Arte en los confines
Sexto Piso recupera la angustiosa primera novela de John Fowles, 'El coleccionista'.
El coleccionista. John Fowles. Trad. Andrés Barba. Sexto Piso. Barcelona, 2012. 292 páginas. 23 euros.
Ensayista, poeta y autor de seis novelas, John Fowles debe la mayor parte de su fama a dos de las que publicó en la década de los sesenta: El coleccionista (1963) y La mujer del teniente francés (1969), llevadas al cine en exitosos filmes de William Wyler (1965) y Karel Reisz (1981), en el segundo de los casos con guión de Harold Pinter. La mujer del teniente francés, en traducción de Ana María de la Fuente, está desde hace años en el catálogo de Anagrama, que también ha publicado El mago. Luego hay versiones españolas de La torre de ébano, de Capricho o del libro de ensayos Áristos (1964), un "autorretrato ideológico" donde se compendia la peculiar filosofía de un autor que postulaba la necesidad de una aristocracia moral -un poco al modo de Wilde en El alma del hombre bajo el socialismo- que debía ejercer el liderazgo para educar a la mayoría e inculcarle el verdadero sentido de la belleza, diferenciando al que la crea para compartirla del que la acapara para disfrutarla en solitario. Hasta donde sabemos, esta es la tercera aparición de El coleccionista en castellano. A la primera versión de Federico López Cruz, publicada en 1973 y reimpresa en varias ocasiones desde entonces, le sucedió la excelente edición de Susana Onega en Cátedra (1999), a la que se ha sumado ahora la nueva traducción de Andrés Barba.
Como recordarán quienes hayan visto la inquietante película de Wyler, El coleccionista cuenta la historia de un secuestro, pero incluso si conoce de antemano su final nadie debería perderse la lectura. Uno de los grandes aciertos de Fowles se refiere a la perfecta estructura que adopta el relato, donde se suceden dos puntos de vista a propósito de los mismos hechos. El coleccionista empieza como una narración en primera persona del secuestrador, Frederick o Ferdinand Clegg (Calibán, lo llamará su prisionera), un oscuro empleado de oficina que tras ganar un premio en las quinielas decide capturar y retener a una muchacha inaccesible (Miranda Grey) de la que se ha enamorado a distancia. Esta primera parte contiene casi todo lo que sucede, salvo el desenlace.
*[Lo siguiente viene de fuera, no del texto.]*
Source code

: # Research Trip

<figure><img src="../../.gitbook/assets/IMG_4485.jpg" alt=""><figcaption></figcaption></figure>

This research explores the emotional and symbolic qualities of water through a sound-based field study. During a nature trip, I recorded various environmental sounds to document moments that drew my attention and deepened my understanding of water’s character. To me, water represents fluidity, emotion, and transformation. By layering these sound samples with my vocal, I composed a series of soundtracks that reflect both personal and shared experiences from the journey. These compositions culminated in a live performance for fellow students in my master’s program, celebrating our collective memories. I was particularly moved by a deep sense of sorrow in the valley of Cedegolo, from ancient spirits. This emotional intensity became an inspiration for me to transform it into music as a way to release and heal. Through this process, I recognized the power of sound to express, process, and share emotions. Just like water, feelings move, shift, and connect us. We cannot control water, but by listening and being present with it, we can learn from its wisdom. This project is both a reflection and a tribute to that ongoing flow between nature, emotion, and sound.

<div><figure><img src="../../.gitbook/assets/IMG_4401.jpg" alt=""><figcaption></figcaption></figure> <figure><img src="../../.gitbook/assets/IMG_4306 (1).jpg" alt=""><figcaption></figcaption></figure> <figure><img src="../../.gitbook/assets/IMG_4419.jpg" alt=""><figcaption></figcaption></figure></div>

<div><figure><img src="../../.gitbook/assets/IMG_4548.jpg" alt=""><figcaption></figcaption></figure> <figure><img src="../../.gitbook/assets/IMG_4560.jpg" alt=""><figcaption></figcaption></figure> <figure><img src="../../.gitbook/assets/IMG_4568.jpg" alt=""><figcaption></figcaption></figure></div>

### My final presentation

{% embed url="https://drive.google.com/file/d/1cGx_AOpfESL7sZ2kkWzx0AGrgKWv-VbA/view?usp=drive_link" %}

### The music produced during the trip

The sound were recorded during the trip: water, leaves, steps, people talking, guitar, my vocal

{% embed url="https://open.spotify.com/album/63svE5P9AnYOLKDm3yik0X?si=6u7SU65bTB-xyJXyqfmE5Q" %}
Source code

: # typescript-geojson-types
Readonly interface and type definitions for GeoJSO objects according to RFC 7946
La segunda parte reproduce el diario que Miranda ha llevado durante su cautiverio, donde se nos cuenta la perspectiva de la joven y también sus preocupaciones no relacionadas con el secuestro, que nos permiten conocer su personalidad sin el filtro interesado del secuestrador. Volvemos entonces sobre los mismos episodios, con variaciones significativas. En la tercera reencontramos a Clegg, que ha podido leer el diario de Miranda y sabe entonces lo que ella ha sentido todo ese tiempo. La cuarta y última es una breve y escalofriante coda que deja al lector con un nudo en la garganta.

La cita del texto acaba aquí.